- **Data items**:

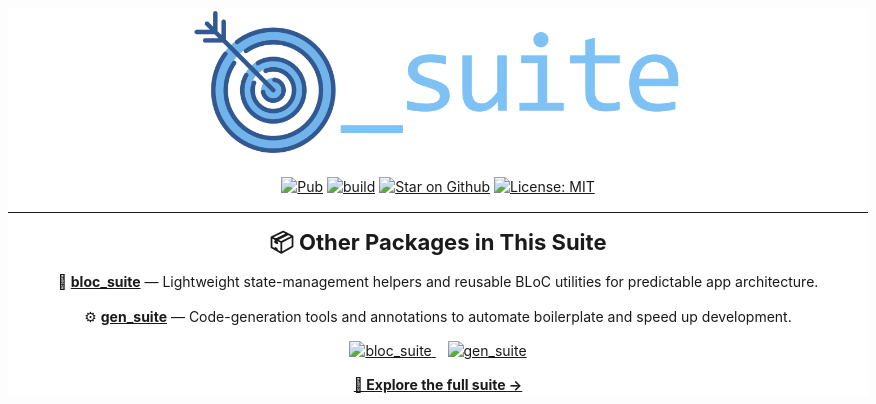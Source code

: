 <p align="center">
<img src="https://raw.githubusercontent.com/rahulsharmadev0/suite/refs/heads/main/assets/logo/bg_dart_suite.png" height="150" alt="Flutter Dart Package" />
</p>

<p align="center">
<a href="https://pub.dev/packages/dart_suite"><img src="https://img.shields.io/pub/v/dart_suite.svg" alt="Pub"></a>
<a href="https://github.com/rahulsharmadev0/bloc/actions"><img src="https://github.com/felangel/bloc/workflows/build/badge.svg" alt="build"></a>
<a href="https://github.com/rahulsharmadev0/suite"><img src="https://img.shields.io/github/stars/rahulsharmadev0/suite.svg?style=flat&logo=github&colorB=deeppink&label=stars" alt="Star on Github"></a>
<a href="https://opensource.org/licenses/MIT"><img src="https://img.shields.io/badge/license-MIT-purple.svg" alt="License: MIT"></a>

---

<p align="center">
  <strong style="font-size:22px; display:block; margin-bottom:10px;">
    📦 Other Packages in This Suite
  </strong>
</p>
  
<p align="center">🧩 <a href="https://pub.dev/packages/bloc_suite"><strong>bloc_suite</strong></a> — Lightweight state-management helpers and reusable BLoC utilities for predictable app architecture.</p>
<p align="center">⚙️ <a href="https://pub.dev/packages/gen_suite"><strong>gen_suite</strong></a> — Code-generation tools and annotations to automate boilerplate and speed up development.</p>

<p align="center">
  <a href="https://pub.dev/packages/bloc_suite">
    <img src="https://img.shields.io/pub/v/bloc_suite.svg?label=bloc_suite&color=1f7aed&logo=dart" alt="bloc_suite" />
  </a>
  &nbsp;&nbsp;
  <a href="https://pub.dev/packages/gen_suite">
    <img src="https://img.shields.io/pub/v/gen_suite.svg?label=gen_suite&color=ffcc00&logo=google" alt="gen_suite" />
  </a>
</p>

<p align="center">
  <a href="https://github.com/rahulsharmadev0/suite"><strong>🔎 Explore the full suite →</strong></a>
</p>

- **Activity**: Leaving the pictures out, set down all of the data again exactly.

- **Result below**:
Source code

: <p align="center">
<img src="https://raw.githubusercontent.com/rahulsharmadev0/suite/refs/heads/main/assets/logo/bg_dart_suite.png" height="150" alt="Flutter Dart Package" />
</p>

<p align="center">
<a href="https://pub.dev/packages/dart_suite"><img src="https://img.shields.io/pub/v/dart_suite.svg" alt="Pub"></a>
<a href="https://github.com/rahulsharmadev0/bloc/actions"><img src="https://github.com/felangel/bloc/workflows/build/badge.svg" alt="build"></a>
<a href="https://github.com/rahulsharmadev0/suite"><img src="https://img.shields.io/github/stars/rahulsharmadev0/suite.svg?style=flat&logo=github&colorB=deeppink&label=stars" alt="Star on Github"></a>
<a href="https://opensource.org/licenses/MIT"><img src="https://img.shields.io/badge/license-MIT-purple.svg" alt="License: MIT"></a>

---

<p align="center">
  <strong style="font-size:22px; display:block; margin-bottom:10px;">
    📦 Other Packages in This Suite
  </strong>
</p>
  
<p align="center">🧩 <a href="https://pub.dev/packages/bloc_suite"><strong>bloc_suite</strong></a> — Lightweight state-management helpers and reusable BLoC utilities for predictable app architecture.</p>
<p align="center">⚙️ <a href="https://pub.dev/packages/gen_suite"><strong>gen_suite</strong></a> — Code-generation tools and annotations to automate boilerplate and speed up development.</p>

<p align="center">
  <a href="https://pub.dev/packages/bloc_suite">
    <img src="https://img.shields.io/pub/v/bloc_suite.svg?label=bloc_suite&color=1f7aed&logo=dart" alt="bloc_suite" />
  </a>
  &nbsp;&nbsp;
  <a href="https://pub.dev/packages/gen_suite">
    <img src="https://img.shields.io/pub/v/gen_suite.svg?label=gen_suite&color=ffcc00&logo=google" alt="gen_suite" />
  </a>
</p>

<p align="center">
  <a href="https://github.com/rahulsharmadev0/suite"><strong>🔎 Explore the full suite →</strong></a>
</p>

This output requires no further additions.